3.      International Assignment.  

As of and prior to the Effective Date, the Executive is serving an international assignment to the Company’s parent, Aon plc, a public limited company incorporated under English law (“Parent”) pursuant to the Company’s letter to the Executive dated January 12, 2012 (the “International Assignment Letter”).  Pursuant to the International Assignment Letter, the Executive is entitled to additional compensation and protections related to his temporary relocation.  The parties do not intend for this Agreement to supersede or modify in any way the International Assignment Letter. 

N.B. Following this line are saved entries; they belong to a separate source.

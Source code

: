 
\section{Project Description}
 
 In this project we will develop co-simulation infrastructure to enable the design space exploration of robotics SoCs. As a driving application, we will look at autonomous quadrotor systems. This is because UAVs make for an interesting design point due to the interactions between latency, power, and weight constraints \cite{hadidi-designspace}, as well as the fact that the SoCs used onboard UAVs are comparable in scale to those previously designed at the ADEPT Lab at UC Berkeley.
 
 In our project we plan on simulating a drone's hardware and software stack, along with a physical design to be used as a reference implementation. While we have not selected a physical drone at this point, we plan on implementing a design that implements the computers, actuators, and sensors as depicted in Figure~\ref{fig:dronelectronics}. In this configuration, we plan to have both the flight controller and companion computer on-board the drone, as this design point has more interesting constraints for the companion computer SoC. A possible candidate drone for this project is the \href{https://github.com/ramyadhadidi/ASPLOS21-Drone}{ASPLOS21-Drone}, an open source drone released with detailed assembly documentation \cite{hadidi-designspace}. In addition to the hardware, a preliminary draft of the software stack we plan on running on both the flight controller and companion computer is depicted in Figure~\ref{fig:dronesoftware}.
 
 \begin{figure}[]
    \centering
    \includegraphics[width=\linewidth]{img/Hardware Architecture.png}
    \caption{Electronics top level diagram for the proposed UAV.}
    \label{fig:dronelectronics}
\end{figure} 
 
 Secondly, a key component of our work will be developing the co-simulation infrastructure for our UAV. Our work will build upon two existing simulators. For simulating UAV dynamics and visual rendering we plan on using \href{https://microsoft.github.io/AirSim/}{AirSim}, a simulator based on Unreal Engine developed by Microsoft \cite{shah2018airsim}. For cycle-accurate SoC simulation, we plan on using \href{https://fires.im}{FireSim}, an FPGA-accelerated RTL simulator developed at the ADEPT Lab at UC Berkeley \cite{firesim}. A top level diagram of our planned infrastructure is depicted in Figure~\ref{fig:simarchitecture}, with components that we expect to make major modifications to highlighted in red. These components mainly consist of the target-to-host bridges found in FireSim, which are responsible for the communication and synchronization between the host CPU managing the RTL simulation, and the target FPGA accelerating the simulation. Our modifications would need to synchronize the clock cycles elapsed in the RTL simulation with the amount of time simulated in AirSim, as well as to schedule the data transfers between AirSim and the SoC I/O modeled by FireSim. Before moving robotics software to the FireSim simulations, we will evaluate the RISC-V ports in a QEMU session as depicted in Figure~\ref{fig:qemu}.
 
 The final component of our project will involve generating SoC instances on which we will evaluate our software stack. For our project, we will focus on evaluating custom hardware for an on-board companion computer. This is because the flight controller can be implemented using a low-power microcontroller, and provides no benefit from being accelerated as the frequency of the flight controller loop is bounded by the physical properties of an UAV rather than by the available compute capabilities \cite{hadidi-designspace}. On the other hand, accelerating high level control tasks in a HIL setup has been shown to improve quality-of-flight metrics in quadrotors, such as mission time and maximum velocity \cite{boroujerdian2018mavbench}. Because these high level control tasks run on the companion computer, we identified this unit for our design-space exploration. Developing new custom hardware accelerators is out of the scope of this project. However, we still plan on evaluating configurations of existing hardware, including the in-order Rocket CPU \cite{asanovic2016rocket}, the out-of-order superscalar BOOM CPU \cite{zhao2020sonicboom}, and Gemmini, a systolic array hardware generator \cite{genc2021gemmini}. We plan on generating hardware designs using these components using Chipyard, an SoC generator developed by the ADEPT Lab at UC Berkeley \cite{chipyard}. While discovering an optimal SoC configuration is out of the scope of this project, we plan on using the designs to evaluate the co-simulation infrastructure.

4.    Renewal; Termination.  

(a)    Renewal.  This Agreement may be renewed upon (i) the issuance by the Company of a notice of renewal ("Notice of Renewal") to the Executive at least six (6) months prior to the end date of the Term of Employment or any renewal period thereof and (ii) the written acceptance of the Notice of Renewal by the Executive within (60) days thereafter.  

(b)    Termination.

(i)      Death or Disability.  This Agreement will be terminated immediately upon the death or total disability of the Executive (as defined under the Aon Long Term Disability Plan or its successor plan) or in the event that the Executive becomes otherwise disabled through any illness, injury, accident or condition of either a physical or psychological nature so as to be unable to perform substantially all of the Executive’s duties and responsibilities for one hundred eighty (180) consecutive calendar days.  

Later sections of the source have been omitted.